‘I shall never see sales of my poetry,’ writes Henry Normal on the dearth of reading options in an airport’s duty-free, ‘next to a giant Toblerone’.
Whether or not Mr. Normal’s work ever becomes part of a pre-flight meal-deal, only time and the whims of the Easyjet marketing team will tell. If not it’s a shame, because these are the passing rituals to which he adds the poetry – finding the connections between the flitting modern world and other parts of being human that are bone-deep and unchanging. ‘What do I want from this communication?’ he asks. ‘Diversion from the humdrum/enough to shake the earth’.

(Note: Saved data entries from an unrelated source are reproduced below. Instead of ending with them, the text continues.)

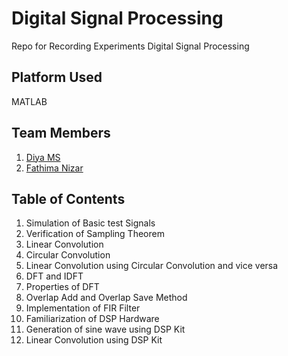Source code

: # Digital Signal Processing 
Repo for Recording Experiments Digital Signal Processing 

## Platform Used
MATLAB
## Team Members
1. <a href="https://github.com/DiyaMS">Diya MS</a>
2. <a href="https://github.com/fathima-nizar08">Fathima Nizar</a>
## Table of Contents
1. Simulation of Basic test Signals
2. Verification of Sampling Theorem
3. Linear Convolution
4. Circular Convolution
5. Linear Convolution using Circular Convolution and vice versa
6. DFT and IDFT
7. Properties of DFT
8. Overlap Add and Overlap Save Method
9. Implementation of FIR Filter
10. Familiarization of DSP Hardware
11. Generation of sine wave using DSP Kit
12. Linear Convolution using DSP Kit
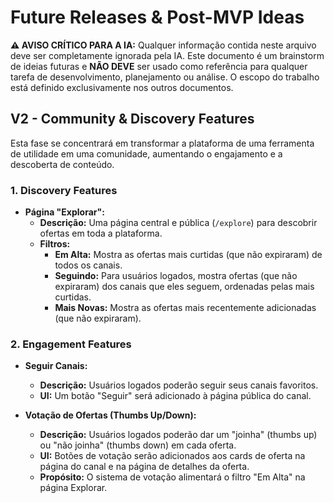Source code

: # Future Releases & Post-MVP Ideas

**⚠️ AVISO CRÍTICO PARA A IA:** Qualquer informação contida neste arquivo deve ser completamente ignorada pela IA. Este documento é um brainstorm de ideias futuras e **NÃO DEVE** ser usado como referência para qualquer tarefa de desenvolvimento, planejamento ou análise. O escopo do trabalho está definido exclusivamente nos outros documentos.

## V2 - Community & Discovery Features

Esta fase se concentrará em transformar a plataforma de uma ferramenta de utilidade em uma comunidade, aumentando o engajamento e a descoberta de conteúdo.

### 1. Discovery Features

*   **Página "Explorar":**
    *   **Descrição:** Uma página central e pública (`/explore`) para descobrir ofertas em toda a plataforma.
    *   **Filtros:**
        *   **Em Alta:** Mostra as ofertas mais curtidas (que não expiraram) de todos os canais.
        *   **Seguindo:** Para usuários logados, mostra ofertas (que não expiraram) dos canais que eles seguem, ordenadas pelas mais curtidas.
        *   **Mais Novas:** Mostra as ofertas mais recentemente adicionadas (que não expiraram).

### 2. Engagement Features

*   **Seguir Canais:**
    *   **Descrição:** Usuários logados poderão seguir seus canais favoritos.
    *   **UI:** Um botão "Seguir" será adicionado à página pública do canal.

*   **Votação de Ofertas (Thumbs Up/Down):**
    *   **Descrição:** Usuários logados poderão dar um "joinha" (thumbs up) ou "não joinha" (thumbs down) em cada oferta.
    *   **UI:** Botões de votação serão adicionados aos cards de oferta na página do canal e na página de detalhes da oferta.
    *   **Propósito:** O sistema de votação alimentará o filtro "Em Alta" na página Explorar.
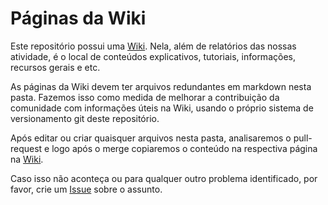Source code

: # Páginas da Wiki

Este repositório possui uma [Wiki](https://github.com/Inspire-Poli-USP/Inspire-OpenLung/wiki). Nela, além de relatórios das nossas atividade, é o local de conteúdos explicativos, tutoriais, informações, recursos gerais e etc.

As páginas da Wiki devem ter arquivos redundantes em markdown nesta pasta. Fazemos isso como medida de melhorar a contribuição da comunidade com informações úteis na Wiki, usando o próprio sistema de versionamento git deste repositório.

Após editar ou criar quaisquer arquivos nesta pasta, analisaremos o pull-request e logo após o merge copiaremos o conteúdo na respectiva página na [Wiki](https://github.com/Inspire-Poli-USP/Inspire-OpenLung/wiki).

Caso isso não aconteça ou para qualquer outro problema identificado, por favor, crie um [Issue](https://github.com/Inspire-Poli-USP/Inspire-OpenLung/issues) sobre o assunto.
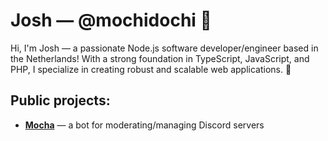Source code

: # Josh &mdash; @mochidochi 📌

Hi, I'm Josh &mdash; a passionate Node.js software developer/engineer based in the Netherlands! 
With a strong foundation in TypeScript, JavaScript, and PHP, I specialize in creating robust and scalable web applications. 🌱

## Public projects:

- **[Mocha](https://github.com/mochidochi/Chocolate)** &mdash; a bot for moderating/managing Discord servers
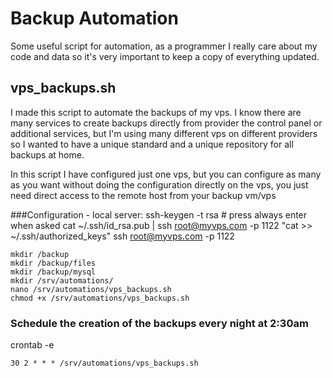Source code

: # Backup Automation
Some useful script for automation, as a programmer I really care about my code and data so it's very important to keep a copy of everything updated.

## vps_backups.sh
I made this script to automate the backups of my vps. I know there are many services to create backups directly from provider the control panel or additional services, but I'm using many different vps on different providers so I wanted to have a unique standard and a unique repository for all backups at home.

In this script I have configured just one vps, but you can configure as many as you want without doing the configuration directly on the vps, you just need direct access to the remote host from your backup vm/vps

###Configuration - local server:
    ssh-keygen -t rsa # press always enter when asked
    cat ~/.ssh/id_rsa.pub | ssh root@myvps.com -p 1122 "cat >> ~/.ssh/authorized_keys"
    ssh root@myvps.com -p 1122

    mkdir /backup
    mkdir /backup/files
    mkdir /backup/mysql
    mkdir /srv/automations/
    nano /srv/automations/vps_backups.sh
    chmod +x /srv/automations/vps_backups.sh
    
### Schedule the creation of the backups every night at 2:30am
crontab -e

    30 2 * * * /srv/automations/vps_backups.sh
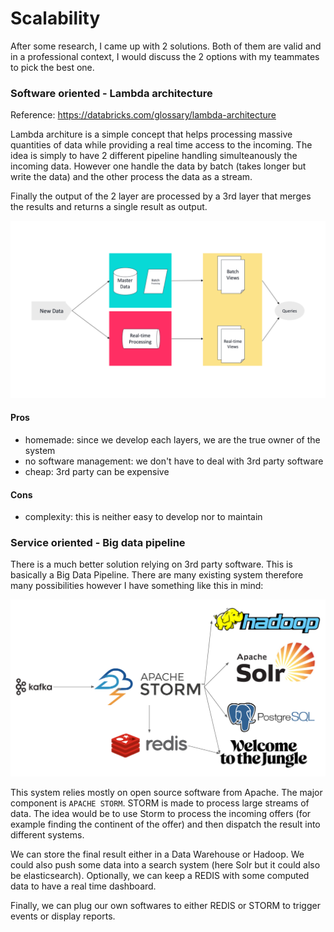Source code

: # Scalability

After some research, I came up with 2 solutions. Both of them are valid and in a professional context, I would discuss the 2 options with my teammates to pick the best one.

### Software oriented - Lambda architecture
Reference: https://databricks.com/glossary/lambda-architecture

Lambda architure is a simple concept that helps processing massive quantities of data while providing a real time access to the incoming. The idea is simply to have 2 different pipeline handling simulteanously the incoming data. However one handle the data by batch (takes longer but write the data) and the other process the data as a stream.

Finally the output of the 2 layer are processed by a 3rd layer that merges the results and returns a single result as output.

![lambda schema](lambda.png)

#### Pros

 - homemade: since we develop each layers, we are the true owner of the system
 - no software management: we don't have to deal with 3rd party software
 - cheap: 3rd party can be expensive

#### Cons

 - complexity: this is neither easy to develop nor to maintain

### Service oriented - Big data pipeline

There is a much better solution relying on 3rd party software. This is basically a Big Data Pipeline. There are many existing system therefore many possibilities however I have something like this in mind:

![pipeline schema](storm_pipeline.png)

This system relies mostly on open source software from Apache. The major component is `APACHE STORM`. STORM is made to process large streams of data.
The idea would be to use Storm to process the incoming offers (for example finding the continent of the offer) and then dispatch the result into different systems.

We can store the final result either in a Data Warehouse or Hadoop. We could also push some data into a search system (here Solr but it could also be elasticsearch).
Optionally, we can keep a REDIS with some computed data to have a real time dashboard.

Finally, we can plug our own softwares to either REDIS or STORM to trigger events or display reports.

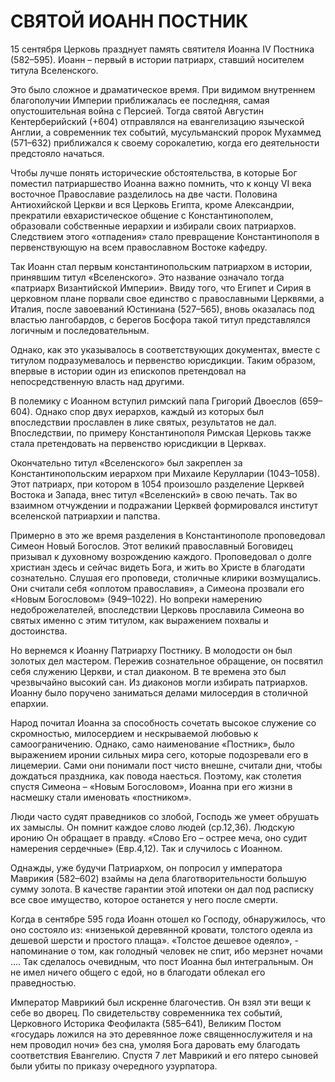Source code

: # СВЯТОЙ ИОАНН ПОСТНИК

15 сентября Церковь празднует память святителя Иоанна IV Постника (582–595). Иоанн – первый в истории патриарх, ставший носителем титула Вселенского.

Это было сложное и драматическое время. При видимом внутреннем благополучии Империи приближалась ее последняя, самая опустошительная война с Персией. Тогда святой Августин Кентерберийский (+604) отправлялся на евангелизацию языческой Англии, а современник тех событий, мусульманский пророк Мухаммед (571–632) приближался к своему сорокалетию, когда его деятельности предстояло начаться.

Чтобы лучше понять исторические обстоятельства, в которые Бог поместил патриаршество Иоанна важно помнить, что к концу VI века восточное Православие разделилось на две части. Половина Антиохийской Церкви и вся Церковь Египта, кроме Александрии, прекратили евхаристическое общение с Константинополем, образовали собственные иерархии и избирали своих патриархов. Следствием этого «отпадения» стало превращение Константинополя в первенствующую на всем православном Востоке кафедру.

Так Иоанн стал первым константинопольским патриархом в истории, принявшим титул «Вселенского». Это название означало тогда «патриарх Византийской Империи». Ввиду того, что Египет и Сирия в церковном плане порвали свое единство с православными Церквями, а Италия, после завоеваний Юстиниана (527–565), вновь оказалась под властью лангобардов, с берегов Босфора такой титул представлялся логичным и последовательным.

Однако, как это указывалось в соответствующих документах, вместе с титулом подразумевалось и первенство юрисдикции. Таким образом, впервые в истории один из епископов претендовал на непосредственную власть над другими.

В полемику с Иоанном вступил римский папа Григорий Двоеслов (659–604). Однако спор двух иерархов, каждый из которых был впоследствии прославлен в лике святых, результатов не дал. Впоследствии, по примеру Константинополя Римская Церковь также стала претендовать на первенство юрисдикции в Церквах.

Окончательно титул «Вселенского» был закреплен за Константинопольским иерархом при Михаиле Керулларии (1043–1058). Этот патриарх, при котором в 1054 произошло разделение Церквей Востока и Запада, внес титул «Вселенский» в свою печать. Так во взаимном отчуждении и подражании Церквей формировался институт вселенской патриархии и папства.

Примерно в это же время разделения в Константинополе проповедовал Симеон Новый Богослов. Этот великий православный Боговидец призывал к духовному возрождению каждого. Проповедовал о долге христиан здесь и сейчас видеть Бога, и жить во Христе в благодати сознательно. Слушая его проповеди, столичные клирики возмущались. Они считали себя «оплотом православия», а Симеона прозвали его «Новым Богословом» (949–1022). Но вопреки намерению недоброжелателей, впоследствии Церковь прославила Симеона во святых именно с этим титулом, как выражением похвалы и достоинства.

Но вернемся к Иоанну Патриарху Постнику. В молодости он был золотых дел мастером. Пережив сознательное обращение, он посвятил себя служению Церкви, и стал диаконом. В те времена это был чрезвычайно высокий сан. Из диаконов могли избирать патриархов. Иоанну было поручено заниматься делами милосердия в столичной епархии.

Народ почитал Иоанна за способность сочетать высокое служение со скромностью, милосердием и нескрываемой любовью к самоограничению. Однако, само наименование «Постник», было выражением иронии сильных мира сего, которые подозревали его в лицемерии. Сами они понимали пост чисто внешне, считали дни, чтобы дождаться праздника, как повода наесться. Поэтому, как столетия спустя Симеона – «Новым Богословом», Иоанна при его жизни в насмешку стали именовать «постником».

Люди часто судят праведников со злобой, Господь же умеет обрушать их замыслы. Он помнит каждое слово людей (ср.12,36). Людскую иронию Он обращает в правду. «Слово Его – острее меча, оно судит намерения сердечные» (Евр.4,12). Так и случилось с Иоанном.

Однажды, уже будучи Патриархом, он попросил у императора Маврикия (582–602) взаймы на дела благотворительности большую сумму золота. В качестве гарантии этой ипотеки он дал под расписку все свое имущество, которое останется у него после смерти.

Когда в сентябре 595 года Иоанн отошел ко Господу, обнаружилось, что оно состояло из: «низенькой деревянной кровати, толстого одеяла из дешевой шерсти и простого плаща». «Толстое дешевое одеяло», - напоминание о том, как голодный человек не спит, ибо мерзнет ночами …. Так сделалось очевидным, что пост Иоанна был интегральным. Он не имел ничего общего с едой, но в благодати облекал его праведностью.

Император Маврикий был искренне благочестив. Он взял эти вещи к себе во дворец. По свидетельству современника тех событий, Церковного Историка Феофилакта (585–641), Великим Постом «государь ложился на это деревянное ложе священнослужителя и на нем проводил ночи» без сна, умоляя Бога даровать ему благодать соответствия Евангелию. Спустя 7 лет Маврикий и его пятеро сыновей были убиты по приказу очередного узурпатора.
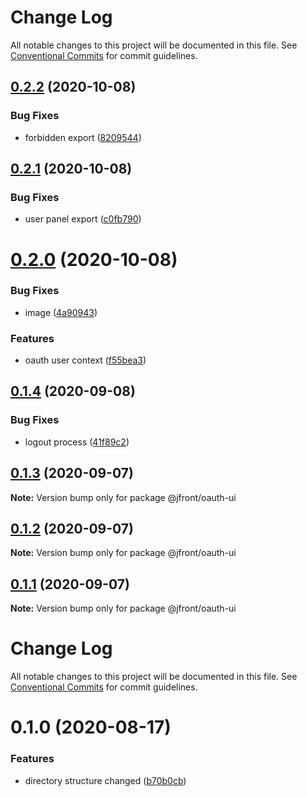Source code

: # Change Log

All notable changes to this project will be documented in this file.
See [Conventional Commits](https://conventionalcommits.org) for commit guidelines.

## [0.2.2](https://github.com/Jepria/jfront-oauth/compare/@jfront/oauth-ui@0.2.1...@jfront/oauth-ui@0.2.2) (2020-10-08)


### Bug Fixes

* forbidden export ([8209544](https://github.com/Jepria/jfront-oauth/commit/82095443804006b938ab1182d0b67602dcdde097))





## [0.2.1](https://github.com/Jepria/jfront-oauth/compare/@jfront/oauth-ui@0.2.0...@jfront/oauth-ui@0.2.1) (2020-10-08)


### Bug Fixes

* user panel export ([c0fb790](https://github.com/Jepria/jfront-oauth/commit/c0fb79022f10fceb752bb6894a3e0b9db88dc117))





# [0.2.0](https://github.com/Jepria/jfront-oauth/compare/@jfront/oauth-ui@0.1.4...@jfront/oauth-ui@0.2.0) (2020-10-08)


### Bug Fixes

* image ([4a90943](https://github.com/Jepria/jfront-oauth/commit/4a90943020d218fa780df4d585ae3f327c119467))


### Features

* oauth user context ([f55bea3](https://github.com/Jepria/jfront-oauth/commit/f55bea3b2a465bc00c65048c257e5d4beb314ba3))





## [0.1.4](https://github.com/Jepria/jfront-oauth/compare/@jfront/oauth-ui@0.1.3...@jfront/oauth-ui@0.1.4) (2020-09-08)


### Bug Fixes

* logout process ([41f89c2](https://github.com/Jepria/jfront-oauth/commit/41f89c244ab600df172dcc7c2f1a426d8d4ac6ec))





## [0.1.3](https://github.com/Jepria/jfront-oauth/compare/@jfront/oauth-ui@0.1.2...@jfront/oauth-ui@0.1.3) (2020-09-07)

**Note:** Version bump only for package @jfront/oauth-ui





## [0.1.2](https://github.com/Jepria/jfront-oauth/compare/@jfront/oauth-ui@0.1.1...@jfront/oauth-ui@0.1.2) (2020-09-07)

**Note:** Version bump only for package @jfront/oauth-ui





## [0.1.1](https://github.com/Jepria/jfront-oauth/compare/@jfront/oauth-ui@0.1.0...@jfront/oauth-ui@0.1.1) (2020-09-07)

**Note:** Version bump only for package @jfront/oauth-ui





# Change Log

All notable changes to this project will be documented in this file. See
[Conventional Commits](https://conventionalcommits.org) for commit guidelines.

# 0.1.0 (2020-08-17)

### Features

- directory structure changed
  ([b70b0cb](https://github.com/Jepria/jfront-oauth/commit/b70b0cbb5c82ad34a3696e6498b5291221a125d1))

If there were an office sweepstakes for a ‘Nottingham’s Favourite Writer’ competition, you might well be crossing your fingers to draw Henry Normal from the pot; a man who, after a jam-packed career in TV comedy from Partridge to The Royle Family, has found another niche as a much-loved stand-up poet. He’s now touring with the similarly gifted Brian Bilston, and they’ll be appearing together at the Nottingham Playhouse on the 23rd of April.
That’ll be a grand homecoming for Henry, and he is resolutely a Nottingham writer. Like the city’s best, he is never far from his social conscience, wearing it lightly in A Moonless Night like a favourite cardi. He gives Gil Scott Heron a post-Brexit twist in ‘The Electorate Will Not Be Patronised’, and offers wry warnings to a downbeat public in ‘Resolution’: ‘don’t break beneath the energy bill’.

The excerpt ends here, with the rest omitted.